[Proposal] Stacks for individual modules to pour into a central stack for creation of a general purpose API

Sharad24 commented 4 years ago

This issue is centered more towards thinking and discussing the long-term plan of GenRL.

First, current real novelties we have:

Base Classes/Structure of Deep RL Agents. (Not completely new, but its probably something indigenous)
Trainers, Loggers
Bandits

Issues (Major):

How can someone use agents (in all modules - classical, deep, bandits, multi) and extend it for their own purpose?
Algorithms not training. Not very flexible.
Env support for only pre-defined types.
The maintenance of algorithms is hard.

I believe, these are very common issues with a python library moving based on implementations. Day after day, new functionality in terms of ABCs, algorithm implementations, support for new envs, etc is added and it creeps out rough ends in this project. We need to think of a more general-purpose RL solver otherwise it becomes too hard to handle everything. So to resolve these issues I propose to create an API through a reduction stack. I'll explain the concept of reduction stacks later-on.

To create a general-purpose RL solver, first, we need to identify the three basic modes of interaction RL usually has:-

Online
Offline
Partially off-policy (Off-policy e.g. DDPG, etc)
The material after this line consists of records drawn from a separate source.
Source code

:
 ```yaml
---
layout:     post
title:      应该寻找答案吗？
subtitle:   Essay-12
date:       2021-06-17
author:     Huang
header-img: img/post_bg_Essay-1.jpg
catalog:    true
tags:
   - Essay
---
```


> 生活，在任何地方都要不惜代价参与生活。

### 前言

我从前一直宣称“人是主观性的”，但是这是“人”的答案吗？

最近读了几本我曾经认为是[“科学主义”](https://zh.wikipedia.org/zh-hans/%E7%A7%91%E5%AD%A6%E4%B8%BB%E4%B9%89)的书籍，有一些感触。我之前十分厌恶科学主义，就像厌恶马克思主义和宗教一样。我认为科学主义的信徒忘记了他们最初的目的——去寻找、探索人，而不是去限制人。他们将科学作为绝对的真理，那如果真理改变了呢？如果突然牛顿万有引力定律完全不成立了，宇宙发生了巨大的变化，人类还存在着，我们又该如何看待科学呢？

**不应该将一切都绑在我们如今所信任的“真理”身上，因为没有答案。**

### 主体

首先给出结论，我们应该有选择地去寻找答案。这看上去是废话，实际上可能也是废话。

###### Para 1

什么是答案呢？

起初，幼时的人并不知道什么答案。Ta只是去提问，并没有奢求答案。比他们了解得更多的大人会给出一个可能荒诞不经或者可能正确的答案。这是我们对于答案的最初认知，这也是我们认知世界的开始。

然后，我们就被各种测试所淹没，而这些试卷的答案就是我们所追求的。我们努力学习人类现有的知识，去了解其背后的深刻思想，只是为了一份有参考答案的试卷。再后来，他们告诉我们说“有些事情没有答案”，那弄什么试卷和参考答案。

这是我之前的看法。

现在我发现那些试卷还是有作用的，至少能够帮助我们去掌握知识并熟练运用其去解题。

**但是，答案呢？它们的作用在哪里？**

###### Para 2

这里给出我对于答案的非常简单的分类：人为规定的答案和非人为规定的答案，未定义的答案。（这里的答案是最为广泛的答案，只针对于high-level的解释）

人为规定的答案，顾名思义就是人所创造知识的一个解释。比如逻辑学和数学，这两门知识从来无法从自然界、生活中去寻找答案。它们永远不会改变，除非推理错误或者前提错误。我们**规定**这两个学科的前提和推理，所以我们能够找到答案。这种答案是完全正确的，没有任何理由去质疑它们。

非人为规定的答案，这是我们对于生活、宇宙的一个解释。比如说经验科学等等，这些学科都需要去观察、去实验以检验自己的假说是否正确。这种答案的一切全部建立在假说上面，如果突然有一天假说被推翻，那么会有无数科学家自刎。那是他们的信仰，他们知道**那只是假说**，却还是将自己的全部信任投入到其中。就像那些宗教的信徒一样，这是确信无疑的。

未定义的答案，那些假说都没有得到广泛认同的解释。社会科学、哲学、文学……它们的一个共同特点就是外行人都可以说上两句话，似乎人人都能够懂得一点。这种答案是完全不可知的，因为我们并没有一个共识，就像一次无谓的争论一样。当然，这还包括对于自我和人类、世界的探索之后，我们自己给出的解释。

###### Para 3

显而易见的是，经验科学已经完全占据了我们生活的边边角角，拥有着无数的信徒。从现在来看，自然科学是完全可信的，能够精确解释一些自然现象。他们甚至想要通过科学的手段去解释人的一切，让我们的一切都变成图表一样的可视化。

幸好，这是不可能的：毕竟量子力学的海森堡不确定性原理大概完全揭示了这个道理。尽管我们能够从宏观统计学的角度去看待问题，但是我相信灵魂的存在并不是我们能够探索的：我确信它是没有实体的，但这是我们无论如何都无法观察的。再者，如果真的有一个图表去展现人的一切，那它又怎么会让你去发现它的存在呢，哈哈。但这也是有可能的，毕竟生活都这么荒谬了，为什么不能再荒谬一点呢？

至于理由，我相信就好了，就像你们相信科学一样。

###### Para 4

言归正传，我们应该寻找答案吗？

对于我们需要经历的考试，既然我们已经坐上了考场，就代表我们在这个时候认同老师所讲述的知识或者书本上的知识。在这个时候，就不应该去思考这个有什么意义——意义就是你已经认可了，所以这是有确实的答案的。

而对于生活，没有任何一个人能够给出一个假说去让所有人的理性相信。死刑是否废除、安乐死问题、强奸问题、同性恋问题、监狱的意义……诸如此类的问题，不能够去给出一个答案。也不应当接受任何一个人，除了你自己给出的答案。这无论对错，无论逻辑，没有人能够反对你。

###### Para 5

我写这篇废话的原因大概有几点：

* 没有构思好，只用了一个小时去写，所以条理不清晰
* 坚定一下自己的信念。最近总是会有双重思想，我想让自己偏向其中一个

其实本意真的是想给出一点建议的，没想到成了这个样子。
Each of these can have different algorithms, which are model-based, model-free, etc. But why focus on interactions that the type of algorithm? Why not make it algorithm centric? When it comes to creating a generic API creation especially something that can be used for a lot of datasets/environments/etc, this interaction specification should ideally come first. Otherwise, we're stuck with what we have right now. The good thing with creating this API in python though, is that optimization does not really happen by pre-specification of modules/functions/etc like in C++, so with python there could be combined focus on ease of implementation that couples very well with a generic solver driven through the reduction stack.

How does a reduction stack work? The term reduction actually comes from the computational theory of complexity. In short words, it means to solve a problem by transforming it into another problem. So in our case, it just means that if you want to solve an RL problem, and we have a great reduction stack developed, the API would go through the stack until it reaches the simplest solver and runs that. So for e.g. in the case of Deep RL Online, it would be PPO --> A2C --> VPG. The selection of the algorithm happens through the command line. So it would be something like genrl --online --agent ppo --env CartPole-v1.

It might look like this can be directly done with a main file that has all the algorithms specifications like stable-baselines does it or the current examples/deep.py. But let me point out whats not good there :-

One central file means that control from individual algorithms is shifted to that central file and not allowing any flexibility.
One central file gets very dirty with heavy usage of if/else statements

How would a reduction stack and this proposal make GenRL?

There will have to be driver classes that sets up the stack and all algorithms. And essentially runs the API. This includes running the trainer, evaluation (if specified), or doing something else.
Each sub-stack / reduction set(deep module) or reduction(some algorithm - like PPO) will ideally have its own set of parsing arguments. But most of these can be inherited from the reduction set. For e.g. PPO will have a lot of its arguments similar to the DeepRL module compared to something like Bandits. So to the driver and stack, the only thing that is exposed is the setup functions.
An algorithm will be instantiated only if its specified in the arguments. This will keep the API very lightweight. We cannot go around instantiating every algorithm.
Since we want to keep everything research-centric, algorithms can still use heavy encapsulation like we plan to do. But building an API means stronger focus on integration of every algorithm with every different environment in every different interaction. For e.g., one could directly call genrl --offline dataset --algo
Plus since every algorithm can have its own set of arguments, it means greater flexibility in the final API. Etc (can list a lot more)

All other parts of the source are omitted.